Bis schließlich am 27. August 1859 ein kleines Wunder geschah: Aus einem Bohrloch mit einer Tiefe von 69 Fuß (1 Fuß = 30,48 cm) floss tatsächlich Öl. Wenig später auch aus einem zweiten, tieferen (480 Fuß). Gesamt beliefen sich die Fördermenge auf stattliche 44 Barrel (1 Barrel = 159 l) pro Tag.
Es war dies die erste sich wirtschaftlich lohnende Gewinnung von Erdöl in der Geschichte.

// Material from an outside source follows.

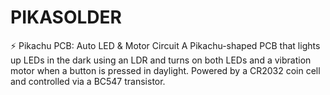 # PIKASOLDER
⚡ Pikachu PCB: Auto LED &amp; Motor Circuit A Pikachu-shaped PCB that lights up LEDs in the dark using an LDR and turns on both LEDs and a vibration motor when a button is pressed in daylight. Powered by a CR2032 coin cell and controlled via a BC547 transistor.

Ein wahrer Erdölrausch war die Folge, zahlreiche Raffinerien entstanden entlang der Flüsse Oil Creek, des Alleghny in Union Mills, Corry und Erie und zwischen 1860 und 1862 explodierte die Förderung von 450.000 auf über 3 Millionen Fässer!
Abb. 4 - Der Pionier der Erdölgewinnung: Zugführer Colonal E.L. Drake
Ich bedanke mich recht herzlich für das Zeitinvestment :) bleibt allerdings dran, denn ...
... in Teil 3 von Machtfaktor Erdöl – Wer Energie kontrolliert, beherrscht die Welt erfahren wir welchen Mann der Öl-Industrie-Boom zum ersten Dollar-Milliardär der Geschichte gemacht hat und was dieser mit dem österreichischen Bundeskanzler Sebastian Kurz gemeinsam hat.
Quellen:
- Ganser, Daniele, Europa im Erdölrausch. Die Folgen einer gefährlichen Abhängigkeit, Zürich 2014.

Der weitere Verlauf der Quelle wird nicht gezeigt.